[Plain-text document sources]
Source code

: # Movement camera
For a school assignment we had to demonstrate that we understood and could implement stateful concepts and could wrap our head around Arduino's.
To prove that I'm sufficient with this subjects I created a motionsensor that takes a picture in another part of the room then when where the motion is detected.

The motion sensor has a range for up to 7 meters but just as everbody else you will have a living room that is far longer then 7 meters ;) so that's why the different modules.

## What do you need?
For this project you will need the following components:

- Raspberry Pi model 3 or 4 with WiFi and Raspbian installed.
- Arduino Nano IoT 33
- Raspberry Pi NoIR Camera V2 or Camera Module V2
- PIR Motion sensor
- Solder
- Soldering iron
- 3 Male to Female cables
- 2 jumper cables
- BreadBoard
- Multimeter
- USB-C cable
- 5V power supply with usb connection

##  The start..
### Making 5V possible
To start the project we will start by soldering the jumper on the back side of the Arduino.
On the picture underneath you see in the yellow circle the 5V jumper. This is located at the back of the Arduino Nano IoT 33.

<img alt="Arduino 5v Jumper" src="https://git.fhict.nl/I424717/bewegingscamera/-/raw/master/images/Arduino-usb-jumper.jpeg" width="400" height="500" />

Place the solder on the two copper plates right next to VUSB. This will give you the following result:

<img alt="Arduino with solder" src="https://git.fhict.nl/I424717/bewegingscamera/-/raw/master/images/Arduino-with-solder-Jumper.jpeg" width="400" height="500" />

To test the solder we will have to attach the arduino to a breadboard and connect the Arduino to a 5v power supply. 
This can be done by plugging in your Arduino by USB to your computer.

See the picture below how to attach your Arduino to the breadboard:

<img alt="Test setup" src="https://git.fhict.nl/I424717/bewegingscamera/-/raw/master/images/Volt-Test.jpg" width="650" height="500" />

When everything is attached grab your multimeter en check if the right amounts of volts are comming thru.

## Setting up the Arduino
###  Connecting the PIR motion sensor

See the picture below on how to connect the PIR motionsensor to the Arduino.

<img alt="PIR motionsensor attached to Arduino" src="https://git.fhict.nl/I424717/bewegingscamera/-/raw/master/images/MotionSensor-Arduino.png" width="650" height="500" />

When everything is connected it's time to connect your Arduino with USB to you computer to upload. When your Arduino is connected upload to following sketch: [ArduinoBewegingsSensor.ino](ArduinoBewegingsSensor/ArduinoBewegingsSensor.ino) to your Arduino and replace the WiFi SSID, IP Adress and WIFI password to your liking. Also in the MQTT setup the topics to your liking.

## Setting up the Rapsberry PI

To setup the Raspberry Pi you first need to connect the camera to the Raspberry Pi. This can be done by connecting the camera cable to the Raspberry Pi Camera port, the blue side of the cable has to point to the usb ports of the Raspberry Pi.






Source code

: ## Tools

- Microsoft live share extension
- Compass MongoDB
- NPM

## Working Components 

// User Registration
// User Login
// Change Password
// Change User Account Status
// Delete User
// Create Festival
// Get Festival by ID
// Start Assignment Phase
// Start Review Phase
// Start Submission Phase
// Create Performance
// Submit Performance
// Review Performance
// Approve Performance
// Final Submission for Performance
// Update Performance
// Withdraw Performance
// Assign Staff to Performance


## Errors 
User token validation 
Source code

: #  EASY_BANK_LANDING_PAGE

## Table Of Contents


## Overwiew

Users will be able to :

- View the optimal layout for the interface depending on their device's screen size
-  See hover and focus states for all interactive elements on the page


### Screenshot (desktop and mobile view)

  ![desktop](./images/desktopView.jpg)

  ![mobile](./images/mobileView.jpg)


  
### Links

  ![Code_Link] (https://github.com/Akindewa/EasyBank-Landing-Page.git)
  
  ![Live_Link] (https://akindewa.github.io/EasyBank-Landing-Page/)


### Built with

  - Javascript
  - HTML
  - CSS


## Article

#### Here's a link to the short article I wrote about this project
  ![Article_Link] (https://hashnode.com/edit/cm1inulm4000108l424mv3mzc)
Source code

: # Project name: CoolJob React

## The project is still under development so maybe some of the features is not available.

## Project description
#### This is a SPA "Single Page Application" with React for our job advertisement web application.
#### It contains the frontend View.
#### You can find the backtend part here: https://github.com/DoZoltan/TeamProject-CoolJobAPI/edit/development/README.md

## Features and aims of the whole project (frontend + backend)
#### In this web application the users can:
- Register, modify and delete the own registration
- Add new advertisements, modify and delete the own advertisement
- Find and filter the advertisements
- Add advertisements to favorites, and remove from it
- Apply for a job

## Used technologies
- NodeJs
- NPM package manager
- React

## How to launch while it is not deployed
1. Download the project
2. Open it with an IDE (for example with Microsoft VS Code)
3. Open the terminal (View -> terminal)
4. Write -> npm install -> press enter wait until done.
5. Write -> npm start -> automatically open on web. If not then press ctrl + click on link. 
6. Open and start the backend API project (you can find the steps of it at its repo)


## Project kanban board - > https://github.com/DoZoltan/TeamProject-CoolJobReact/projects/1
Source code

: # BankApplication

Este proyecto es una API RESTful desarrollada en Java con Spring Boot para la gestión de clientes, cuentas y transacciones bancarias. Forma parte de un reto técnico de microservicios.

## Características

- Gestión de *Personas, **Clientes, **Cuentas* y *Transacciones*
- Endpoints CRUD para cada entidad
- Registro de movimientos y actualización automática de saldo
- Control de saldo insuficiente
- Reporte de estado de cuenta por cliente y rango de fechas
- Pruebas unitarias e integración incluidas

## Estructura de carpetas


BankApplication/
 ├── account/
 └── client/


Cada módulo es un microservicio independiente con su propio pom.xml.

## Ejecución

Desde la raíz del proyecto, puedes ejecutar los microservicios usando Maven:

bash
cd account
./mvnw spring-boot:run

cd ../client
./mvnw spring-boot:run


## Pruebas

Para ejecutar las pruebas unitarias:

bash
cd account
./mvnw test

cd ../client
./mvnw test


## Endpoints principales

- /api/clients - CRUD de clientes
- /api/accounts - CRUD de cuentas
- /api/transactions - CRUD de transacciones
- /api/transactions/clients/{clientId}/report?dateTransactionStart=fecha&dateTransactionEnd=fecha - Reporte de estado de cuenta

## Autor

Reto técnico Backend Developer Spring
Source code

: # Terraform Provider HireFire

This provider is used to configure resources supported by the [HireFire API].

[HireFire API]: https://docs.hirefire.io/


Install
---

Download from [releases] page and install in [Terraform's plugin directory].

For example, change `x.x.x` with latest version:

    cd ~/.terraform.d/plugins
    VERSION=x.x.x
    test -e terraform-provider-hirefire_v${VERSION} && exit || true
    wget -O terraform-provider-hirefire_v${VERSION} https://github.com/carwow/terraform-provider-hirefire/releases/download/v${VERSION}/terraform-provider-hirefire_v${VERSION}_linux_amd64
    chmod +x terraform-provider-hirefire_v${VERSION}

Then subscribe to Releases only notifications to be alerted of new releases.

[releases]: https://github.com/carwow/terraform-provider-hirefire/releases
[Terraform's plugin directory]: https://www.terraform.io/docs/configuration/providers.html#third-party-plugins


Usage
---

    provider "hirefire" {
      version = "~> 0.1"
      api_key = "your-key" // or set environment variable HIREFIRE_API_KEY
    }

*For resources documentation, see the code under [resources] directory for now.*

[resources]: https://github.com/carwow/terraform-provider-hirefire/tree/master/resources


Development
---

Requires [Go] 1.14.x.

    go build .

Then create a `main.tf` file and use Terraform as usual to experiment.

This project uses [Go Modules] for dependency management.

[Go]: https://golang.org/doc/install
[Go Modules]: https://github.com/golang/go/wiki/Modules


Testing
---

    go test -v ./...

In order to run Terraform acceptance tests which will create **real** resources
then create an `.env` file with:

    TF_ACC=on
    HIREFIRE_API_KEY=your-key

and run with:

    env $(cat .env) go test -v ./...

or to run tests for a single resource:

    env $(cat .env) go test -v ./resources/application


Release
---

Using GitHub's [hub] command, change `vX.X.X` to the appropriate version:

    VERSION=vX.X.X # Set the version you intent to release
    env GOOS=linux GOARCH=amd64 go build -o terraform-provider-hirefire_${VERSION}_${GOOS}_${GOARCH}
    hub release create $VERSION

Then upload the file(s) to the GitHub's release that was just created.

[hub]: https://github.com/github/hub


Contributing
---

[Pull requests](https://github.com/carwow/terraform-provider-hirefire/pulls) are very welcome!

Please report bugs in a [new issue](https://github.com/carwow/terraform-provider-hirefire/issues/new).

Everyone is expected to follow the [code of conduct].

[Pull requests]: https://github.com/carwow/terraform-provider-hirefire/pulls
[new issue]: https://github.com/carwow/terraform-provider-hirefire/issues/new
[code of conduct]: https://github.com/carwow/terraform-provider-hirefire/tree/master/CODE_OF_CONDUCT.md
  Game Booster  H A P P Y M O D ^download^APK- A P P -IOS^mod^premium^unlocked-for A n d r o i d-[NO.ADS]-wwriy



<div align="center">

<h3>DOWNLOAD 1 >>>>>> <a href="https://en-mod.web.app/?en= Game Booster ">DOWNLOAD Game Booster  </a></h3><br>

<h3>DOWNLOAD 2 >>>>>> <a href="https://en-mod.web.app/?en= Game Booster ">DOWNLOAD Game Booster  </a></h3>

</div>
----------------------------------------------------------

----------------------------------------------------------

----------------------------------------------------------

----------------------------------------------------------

> **EXERCISE OBJECTIVE**
Out of the entries, report each line that contains the word "room".

> **ANSWER FOR THE TASK**
To prove that I'm sufficient with this subjects I created a motionsensor that takes a picture in another part of the room then when where the motion is detected.
The motion sensor has a range for up to 7 meters but just as everbody else you will have a living room that is far longer then 7 meters ;) so that's why the different modules.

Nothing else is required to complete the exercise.